Among the lines of data below, reproduce only those from the one with "their business needs." through the one with "Permissions confer abilities", exactly as they stand, both ends included.
·····
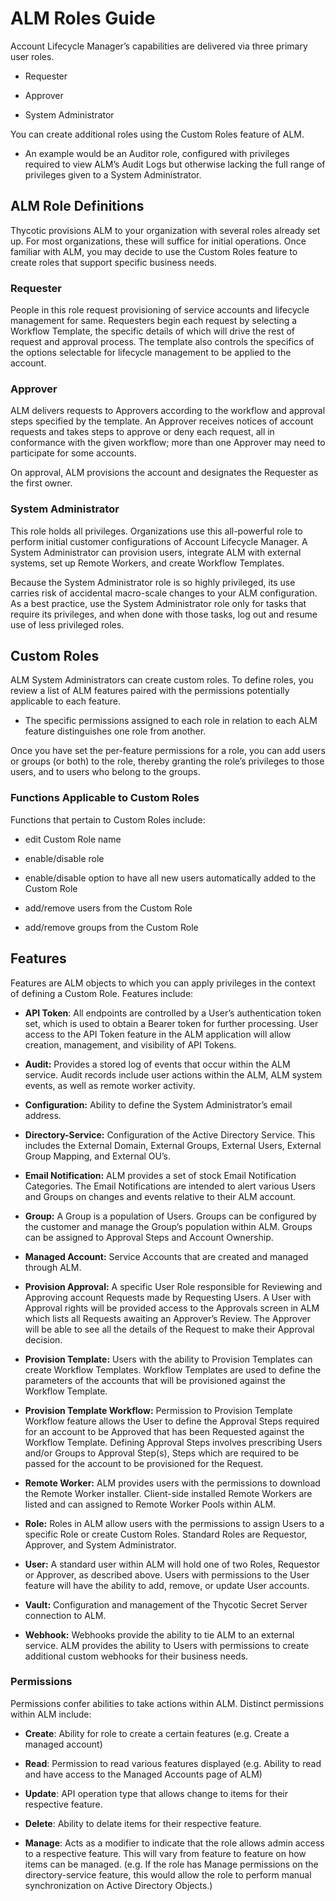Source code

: ﻿[title]: # (ALM Roles Guide)
[tags]: # (Account Lifecycle Manager,ALM,)
[priority]: # (8100)

# ALM Roles Guide

Account Lifecycle Manager’s capabilities are delivered via three primary user roles.

* Requester

* Approver

* System Administrator

You can create additional roles using the Custom Roles feature of ALM.

* An example would be an Auditor role, configured with privileges required to view ALM’s Audit Logs but otherwise lacking the full range of privileges given to a System Administrator.

## ALM Role Definitions

Thycotic provisions ALM to your organization with several roles already set up. For most organizations, these will suffice for initial operations. Once familiar with ALM, you may decide to use the Custom Roles feature to create roles that support specific business needs.

### Requester

People in this role request provisioning of service accounts and lifecycle management for same. Requesters begin each request by selecting a Workflow Template, the specific details of which will drive the rest of request and approval process. The template also controls the specifics of the options selectable for lifecycle management to be applied to the account.

### Approver

ALM delivers requests to Approvers according to the workflow and approval steps specified by the template. An Approver receives notices of account requests and takes steps to approve or deny each request, all in conformance with the given workflow; more than one Approver may need to participate for some accounts.

On approval, ALM provisions the account and designates the Requester as the first owner.

### System Administrator

This role holds all privileges. Organizations use this all-powerful role to perform initial customer configurations of Account Lifecycle Manager. A System Administrator can provision users, integrate ALM with external systems, set up Remote Workers, and create Workflow Templates.

Because the System Administrator role is so highly privileged, its use carries risk of accidental macro-scale changes to your ALM configuration. As a best practice, use the System Administrator role only for tasks that require its privileges, and when done with those tasks, log out and resume use of less privileged roles.

## Custom Roles

ALM System Administrators can create custom roles. To define roles, you review a list of ALM features paired with the permissions potentially applicable to each feature.

* The specific permissions assigned to each role in relation to each ALM feature distinguishes one role from another.

Once you have set the per-feature permissions for a role, you can add users or groups (or both) to the role, thereby granting the role’s privileges to those users, and to users who belong to the groups.

### Functions Applicable to Custom Roles

Functions that pertain to Custom Roles include:

* edit Custom Role name

* enable/disable role

* enable/disable option to have all new users automatically added to the Custom Role

* add/remove users from the Custom Role

* add/remove groups from the Custom Role

## Features

Features are ALM objects to which you can apply privileges in the context of
defining a Custom Role. Features include:

*  **API Token**: All endpoints are controlled by a User’s authentication token set, which is used to obtain a Bearer token for further processing. User access to the API Token feature in the ALM application will allow creation, management, and visibility of API Tokens.

*  **Audit:** Provides a stored log of events that occur within the ALM service. Audit records include user actions within the ALM, ALM system events, as well as remote worker activity.

*  **Configuration:** Ability to define the System Administrator’s email address.

*  **Directory-Service:** Configuration of the Active Directory Service. This includes the External Domain, External Groups, External Users, External Group Mapping, and External OU’s.

*  **Email Notification:** ALM provides a set of stock Email Notification Categories. The Email Notifications are intended to alert various Users and Groups on changes and events relative to their ALM account.

*  **Group:** A Group is a population of Users. Groups can be configured by the customer and manage the Group’s population within ALM. Groups can be assigned to Approval Steps and Account Ownership.

*  **Managed Account:** Service Accounts that are created and managed through ALM.

*  **Provision Approval:** A specific User Role responsible for Reviewing and Approving account Requests made by Requesting Users. A User with Approval rights will be provided access to the Approvals screen in ALM which lists all Requests awaiting an Approver’s Review. The Approver will be able to see all the details of the Request to make their Approval decision.

*  **Provision Template:** Users with the ability to Provision Templates can create Workflow Templates. Workflow Templates are used to define the parameters of the accounts that will be provisioned against the Workflow Template.

*  **Provision Template Workflow:** Permission to Provision Template Workflow feature allows the User to define the Approval Steps required for an account to be Approved that has been Requested against the Workflow Template. Defining Approval Steps involves prescribing Users and/or Groups to Approval Step(s), Steps which are required to be passed for the account to be provisioned for the Request.

*  **Remote Worker:** ALM provides users with the permissions to download the Remote Worker installer. Client-side installed Remote Workers are listed and can assigned to Remote Worker Pools within ALM.

*  **Role:** Roles in ALM allow users with the permissions to assign Users to a specific Role or create Custom Roles. Standard Roles are Requestor, Approver, and System Administrator.

*  **User:** A standard user within ALM will hold one of two Roles, Requestor or Approver, as described above. Users with permissions to the User feature will have the ability to add, remove, or update User accounts.

*  **Vault:** Configuration and management of the Thycotic Secret Server connection to ALM.

*  **Webhook:** Webhooks provide the ability to tie ALM to an external service. ALM provides the ability to Users with permissions to create additional custom webhooks for their business needs.

### Permissions

Permissions confer abilities to take actions within ALM. Distinct permissions within ALM include:

*  **Create**: Ability for role to create a certain features (e.g. Create a managed account)

*  **Read**: Permission to read various features displayed (e.g. Ability to read and have access to the Managed Accounts page of ALM)

*  **Update**: API operation type that allows change to items for their respective feature.

*  **Delete**: Ability to delate items for their respective feature.

*  **Manage**: Acts as a modifier to indicate that the role allows admin access to a respective feature. This will vary from feature to feature on how items can be managed. (e.g. If the role has Manage permissions on the directory-service feature, this would allow the role to perform manual synchronization on Active Directory Objects.)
·····
## RESPONSE FOR THIS EXERCISE:
*  **Webhook:** Webhooks provide the ability to tie ALM to an external service. ALM provides the ability to Users with permissions to create additional custom webhooks for their business needs.

### Permissions

Permissions confer abilities to take actions within ALM. Distinct permissions within ALM include:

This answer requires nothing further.